A.Y. Collins and J.J. Collins’ King and Messiah as the Son of God, in the section on 4Q246 notes:
Whether Luke is dependent on the Qumran text or the parallel is due to “coincidental use by Luke of Palestinian Jewish titles known to him”103 makes little difference for the significance of the parallel.




https://www.academia.edu/408080/Messianic_Figures_in_the_Qumran_Aramaic_Texts Daniel Stökl Ben Ezra in “Messianic Figures in the Aramaic Texts from Qumran” (in https://brill.com/edcollbook/title/15843) notes:
The messianic terminology in the Aramaic texts differs greatly from the “sectarian” parlance. Hebrew equivalents to the Aramaic appellations do not appear in sectarian messianic speculations and vice versa.66 Non-Qumranic sources have closer parallels. In 4 Ezra 13:32.37.52, 14:9 and perhaps 7:28f the messiah is called “my son.”67 The closest parallel to “son of God” and “son of the Most High” with a verb of appellation in the passive and the reference to the eternal reign appear in Luke 1:32–35.68 Already before the discovery of the Qumran scrolls, scholars assumed that Luke was using older sources here. I would be hesitant, however, to argue that Luke 1 used 4Q246 as a source or that both relied on the same source. The differences in the immediate context are too important. In Luke 1, Jesus is not told to raise a people, to be the future judge or to cause peace. And there is nothing explicitly Davidic in 4Q246 apart from the fact that the protagonist is potentially a king.69 […]

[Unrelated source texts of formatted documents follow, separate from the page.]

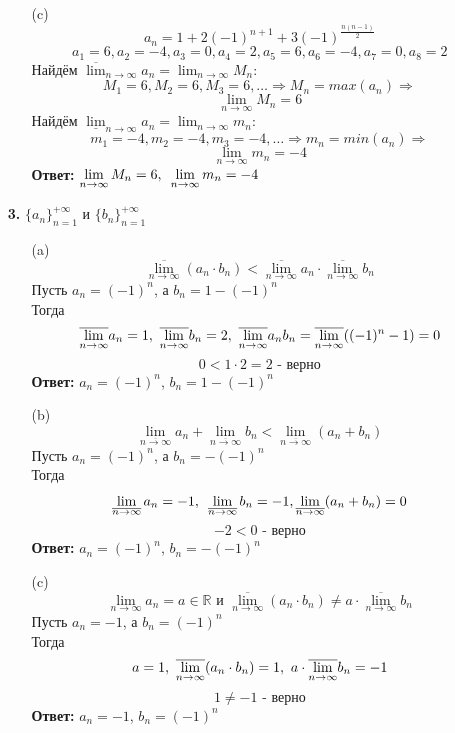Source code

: \documentclass[a4paper]{article}
\renewcommand{\f}[2]{\frac{#1}{#2}}
\newcommand{\ts}{\text{\space}}
\newcommand{\lm}[1]{\lim\limits_{#1}}
\renewcommand{\r}{\Rightarrow}
\newcommand{\RR}{\mathbb{R}}
\begin{document}
\begin{enumerate}
\begin{enumerate}
        \item[(c)]$$a_n = 1+2(-1)^{n+1} + 3(-1)^{\f{n(n-1)}{2}}$$
        {\small $$a_1 = 6, a_2 = -4, a_3 = 0, a_4 = 2, a_5 = 6, a_6 = -4, a_7 = 0, a_8 = 2$$}
        Найдём $\overline{\lim}_{n \to \infty} a_n= \lim_{n \to \infty} M_n$:
        $$M_1 = 6, M_2 = 6, M_3 = 6, \dots \r M_n = max(a_n) \r $$
        $$\lim_{n \to \infty} M_n = 6$$
        Найдём $\underline{\lim}_{n \to \infty} a_n= \lim_{n \to \infty} m_n$:
        $$m_1 = -4, m_2 = -4, m_3 = -4, \dots \r m_n = min(a_n) \r $$
        $$\lim_{n \to \infty} m_n = -4$$
        \textbf{Ответ: } $\lim\limits_{n \to \infty} M_n = 6, \ts \lim\limits_{n \to \infty} m_n = -4$
    \end{enumerate}

    \item[\textbf{3.}]$\{a_n\}_{n=1}^{+\infty}$ и $\{b_n\}_{n=1}^{+\infty}$
    \begin{enumerate}
        \item[(a)]
        $$\overline{\lm{n \to \infty}}(a_n \cdot b_n) < \overline{\lm{n \to \infty}} a_n \cdot \overline{\lm{n \to \infty}}b_n$$
        Пусть $a_n = (-1)^n$, а $b_n = 1- (-1)^n$\\
        Тогда $$\overline{\lm{n \to \infty}}a_n = 1, \ts \overline{\lm{n \to \infty}}b_n = 2, \ts \overline{\lm{n \to \infty}}a_nb_n = \overline{\lm{n \to \infty}}((-1)^n - 1) = 0$$
        $$0 < 1\cdot 2 = 2 \text{ - верно}$$
        \textbf{Ответ: } $a_n = (-1)^n$, $b_n = 1- (-1)^n$

        \item[(b)]$$\lm{\overline{n \to \infty}}a_n + \lm{\overline{n \to \infty}}b_n < \lm{\overline{n \to \infty}}(a_n + b_n)$$
        Пусть $a_n = (-1)^n$, а $b_n = -(-1)^n$\\
        Тогда $$\lm{\overline{n \to \infty}}a_n = -1, \ts \lm{\overline{n \to \infty}}b_n = -1, \lm{\overline{n \to \infty}}(a_n + b_n) = 0$$
        $$-2 < 0 \text{ - верно}$$
        \textbf{Ответ: } $a_n = (-1)^n$, $b_n = -(-1)^n$

        \item[(c)]
        $$\lm{n \to \infty} a_n = a \in \RR \text{ и } \overline{\lm{n \to \infty}}(a_n \cdot b_n) \neq a \cdot \overline{\lm{n \to \infty}}b_n$$
        Пусть $a_n = -1$, а $b_n = (-1)^n$\\
        Тогда
        $$a = 1, \ts \overline{\lm{n \to \infty}}(a_n \cdot b_n) = 1, \ts a \cdot \overline{\lm{n \to \infty}}b_n = -1$$
        $$1 \neq -1 \text{ - верно}$$
        \textbf{Ответ: } $a_n = -1$, $b_n = (-1)^n$
    \end{enumerate}


\end{enumerate}
\end{document}
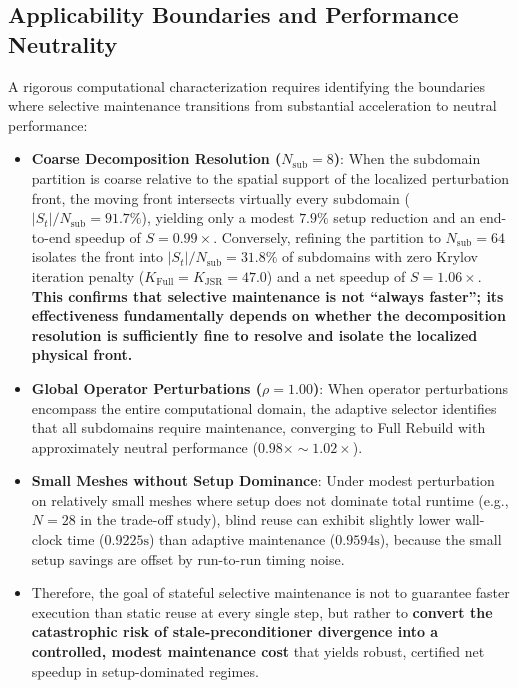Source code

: \documentclass[preprint,12pt,3p]{elsarticle}
\begin{document}
\subsection{Applicability Boundaries and Performance Neutrality}
\label{subsec:boundaries}
A rigorous computational characterization requires identifying the boundaries where selective maintenance transitions from substantial acceleration to neutral performance:
\begin{itemize}
    \item \textbf{Coarse Decomposition Resolution ($N_{\text{sub}} = 8$)}: When the subdomain partition is coarse relative to the spatial support of the localized perturbation front, the moving front intersects virtually every subdomain ($|S_t| / N_{\text{sub}} = 91.7\%$), yielding only a modest $7.9\%$ setup reduction and an end-to-end speedup of $S = 0.99\times$. Conversely, refining the partition to $N_{\text{sub}} = 64$ isolates the front into $|S_t| / N_{\text{sub}} = 31.8\%$ of subdomains with zero Krylov iteration penalty ($K_{\text{Full}} = K_{\text{JSR}} = 47.0$) and a net speedup of $S = 1.06\times$. \textbf{This confirms that selective maintenance is not ``always faster''; its effectiveness fundamentally depends on whether the decomposition resolution is sufficiently fine to resolve and isolate the localized physical front.}
    \item \textbf{Global Operator Perturbations ($\rho = 1.00$)}: When operator perturbations encompass the entire computational domain, the adaptive selector identifies that all subdomains require maintenance, converging to Full Rebuild with approximately neutral performance ($0.98\times \sim 1.02\times$).
    \item \textbf{Small Meshes without Setup Dominance}: Under modest perturbation on relatively small meshes where setup does not dominate total runtime (e.g., $N=28$ in the trade-off study), blind reuse can exhibit slightly lower wall-clock time ($0.9225\text{s}$) than adaptive maintenance ($0.9594\text{s}$), because the small setup savings are offset by run-to-run timing noise.
    \item Therefore, the goal of stateful selective maintenance is not to guarantee faster execution than static reuse at every single step, but rather to \textbf{convert the catastrophic risk of stale-preconditioner divergence into a controlled, modest maintenance cost} that yields robust, certified net speedup in setup-dominated regimes.
\end{itemize}
\end{document}
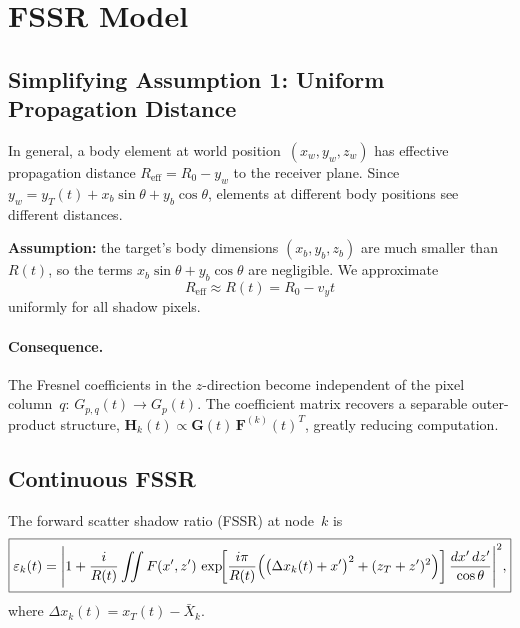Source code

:\documentclass[11pt,a4paper]{article}
\begin{document}
\section{FSSR Model}
\label{sec:fssr}

\subsection{Simplifying Assumption 1: Uniform Propagation Distance}
\label{sec:assumption1}

In general, a body element at world position~$(x_w,y_w,z_w)$ has
effective propagation distance $R_{\mathrm{eff}}=R_0-y_w$ to the
receiver plane.  Since $y_w=y_T(t)+x_b\sin\theta+y_b\cos\theta$,
elements at different body positions see different distances.

\textbf{Assumption:} the target's body dimensions $(x_b,y_b,z_b)$
are much smaller than~$R(t)$, so the terms
$x_b\sin\theta+y_b\cos\theta$ are negligible.  We approximate
\begin{equation}
  \boxed{R_{\mathrm{eff}} \approx R(t) = R_0 - v_y t}
  \label{eq:Reff_approx}
\end{equation}
uniformly for all shadow pixels.

\paragraph{Consequence.}
The Fresnel coefficients in the $z$-direction become independent of
the pixel column~$q$: $G_{p,q}(t)\to G_p(t)$.  The coefficient
matrix recovers a separable outer-product structure,
$\mathbf{H}_k(t)\propto\mathbf{G}(t)\,\mathbf{F}^{(k)}(t)^T$,
greatly reducing computation.

\subsection{Continuous FSSR}

The forward scatter shadow ratio (FSSR) at node~$k$ is
\begin{equation}
  \boxed{
  \varepsilon_k(t) = \Biggl|1
  + \frac{i}{R(t)}\iint F(x',z')\,
  \exp\!\biggl[\frac{i\pi}{R(t)}\Bigl(
  \bigl(\Delta x_k(t)+x'\bigr)^2
  + (z_T+z')^2\Bigr)\biggr]
  \,\frac{dx'\,dz'}{\cos\theta}\Biggr|^2,}
  \label{eq:fssr_continuous}
\end{equation}
where $\Delta x_k(t)=x_T(t)-\bar{X}_k$.
\end{document}
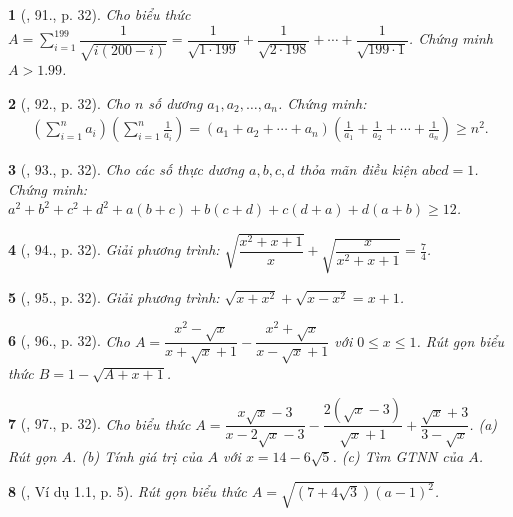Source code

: \documentclass{article}
\newtheorem{baitoan}{}
\begin{document}
\begin{baitoan}[\cite{Tuyen_Toan_9_old}, 91., p. 32]
	Cho biểu thức $A = \sum_{i=1}^{199} \dfrac{1}{\sqrt{i(200 - i)}} = \dfrac{1}{\sqrt{1\cdot199}} + \dfrac{1}{\sqrt{2\cdot198}} + \cdots + \dfrac{1}{\sqrt{199\cdot1}}$. Chứng minh $A > 1.99$.
\end{baitoan}

\begin{baitoan}[\cite{Tuyen_Toan_9_old}, 92., p. 32]
	Cho $n$ số dương $a_1,a_2,\ldots,a_n$. Chứng minh:
	\begin{align*}
		\left(\sum_{i=1}^n a_i\right)\left(\sum_{i=1}^n \frac{1}{a_i}\right) = (a_1 + a_2 + \cdots + a_n)\left(\frac{1}{a_1} + \frac{1}{a_2} + \cdots + \frac{1}{a_n}\right)\ge n^2.
	\end{align*}
\end{baitoan}

\begin{baitoan}[\cite{Tuyen_Toan_9_old}, 93., p. 32]
	Cho các số thực dương $a,b,c,d$ thỏa mãn điều kiện $abcd = 1$. Chứng minh: $a^2 + b^2 + c^2 + d^2+ a(b + c) + b(c + d) + c(d + a) + d(a + b)\ge12$.
\end{baitoan}

\begin{baitoan}[\cite{Tuyen_Toan_9_old}, 94., p. 32]
	Giải phương trình: $\sqrt{\dfrac{x^2 + x + 1}{x}} + \sqrt{\dfrac{x}{x^2 + x + 1}} = \frac{7}{4}$.
\end{baitoan}

\begin{baitoan}[\cite{Tuyen_Toan_9_old}, 95., p. 32]
	Giải phương trình: $\sqrt{x + x^2} + \sqrt{x - x^2} = x + 1$.
\end{baitoan}

\begin{baitoan}[\cite{Tuyen_Toan_9_old}, 96., p. 32]
	Cho $A = \dfrac{x^2 - \sqrt{x}}{x + \sqrt{x} + 1} - \dfrac{x^2 + \sqrt{x}}{x - \sqrt{x} + 1}$ với $0\le x\le 1$. Rút gọn biểu thức $B = 1 - \sqrt{A + x + 1}$.
\end{baitoan}

\begin{baitoan}[\cite{Tuyen_Toan_9_old}, 97., p. 32]
	Cho biểu thức $A = \dfrac{x\sqrt{x} - 3}{x - 2\sqrt{x} - 3} - \dfrac{2(\sqrt{x} - 3)}{\sqrt{x} + 1} + \dfrac{\sqrt{x} + 3}{3 - \sqrt{x}}$. (a) Rút gọn $A$. (b) Tính giá trị của $A$ với $x = 14 - 6\sqrt{5}$. (c) Tìm {\rm GTNN} của $A$.
\end{baitoan}

\begin{baitoan}[\cite{TLCT_THCS_Toan_9_dai_so}, Ví dụ 1.1, p. 5]
	Rút gọn biểu thức $A = \sqrt{(7 + 4\sqrt{3})(a - 1)^2}$.
\end{baitoan}
\end{document}
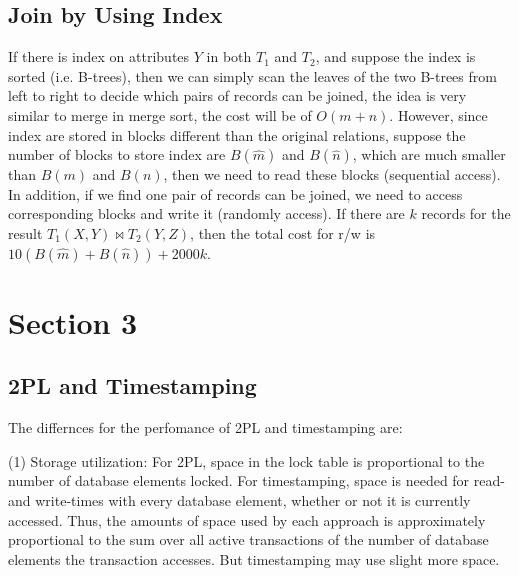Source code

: \documentclass{article}
\begin{document}
\goodbreak

\subsection{Join by Using Index}

If there is index on attributes $Y$ in both $T_{1}$ and $T_{2}$, and suppose the index is sorted (i.e. B-trees), then we can simply scan the leaves of the two B-trees from left to right to decide which pairs of records can be joined, the idea is very similar to merge in merge sort, the cost will be of $O(m+n)$. However, since index are stored in blocks different than the original relations, suppose the number of blocks to store index are $B(\hat{m})$ and $B(\hat{n})$, which are much smaller than $B(m)$ and $B(n)$, then we need to read these blocks (sequential access). In addition, if we find one pair of records can be joined, we need to access corresponding blocks and write it (randomly access). If there are $k$ records for the result $T_{1}(X,Y)\Join T_{2}(Y,Z)$, then the total cost for r/w is $10(B(\hat{m})+B(\hat{n}))+2000k$.

\goodbreak

\section{Section 3}

\subsection{2PL and Timestamping}

The differnces for the perfomance of 2PL and timestamping are:

\noindent (1) Storage utilization: For 2PL, space in the lock table is proportional to the number of database elements locked. For timestamping, space is needed for read- and write-times with every database element, whether or not it is currently accessed. Thus, the amounts of space used by each approach is approximately proportional to the sum over all active transactions of the number of database elements the transaction accesses. But timestamping may use slight more space.
\end{document}
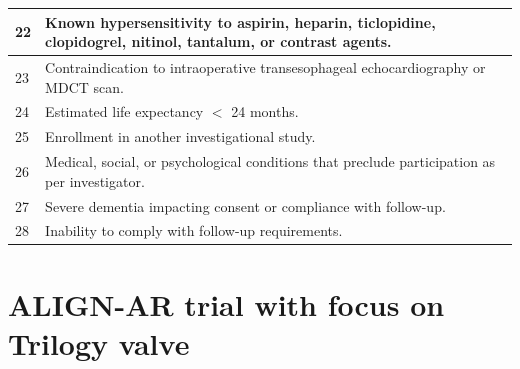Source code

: \documentclass[nols]{tufte-book}
\begin{document}
\begin{longtable}{p{}p{}}
22 & Known hypersensitivity to aspirin, heparin, ticlopidine, clopidogrel, nitinol, tantalum, or contrast agents. \\ \hline
23 & Contraindication to intraoperative transesophageal echocardiography or MDCT scan. \\ \hline
24 & Estimated life expectancy $<$ 24 months. \\ \hline
25 & Enrollment in another investigational study. \\ \hline
26 & Medical, social, or psychological conditions that preclude participation as per investigator. \\ \hline
27 & Severe dementia impacting consent or compliance with follow-up. \\ \hline
28 & Inability to comply with follow-up requirements. \\ \hline

\end{longtable}


\section{ALIGN-AR trial with focus on Trilogy valve}
\end{document}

Early Christian messianic conceptions are often very close to the Aramaic Qumran texts. 4Q246 and Luke 1 point to some conceptual if not literary relationship. In the case of 4Q541 we note the use of Isaiah 53 and, independently of that, the use of scapegoat imagery related to Leviticus 16 for the description of a messianic figure who is suffering and also atoning. Both, Christians and the authors of 4Q541 could have arrived independently at these connections. The expectation of Elijah (4Q558) seems to point to shared traditions.









Had the texts been discovered in another place than Qumran, would anyone have suggested sectarian authorship? This is rather unlikely. I would argue that the messianic conceptions present in the Aramaic texts and their varying relationship to Qumran, Pseudepigrapha and early Christian texts suggests that they belonged to the larger world of Second Temple Judaism of which Qumran (and nascent Christianity) were parts.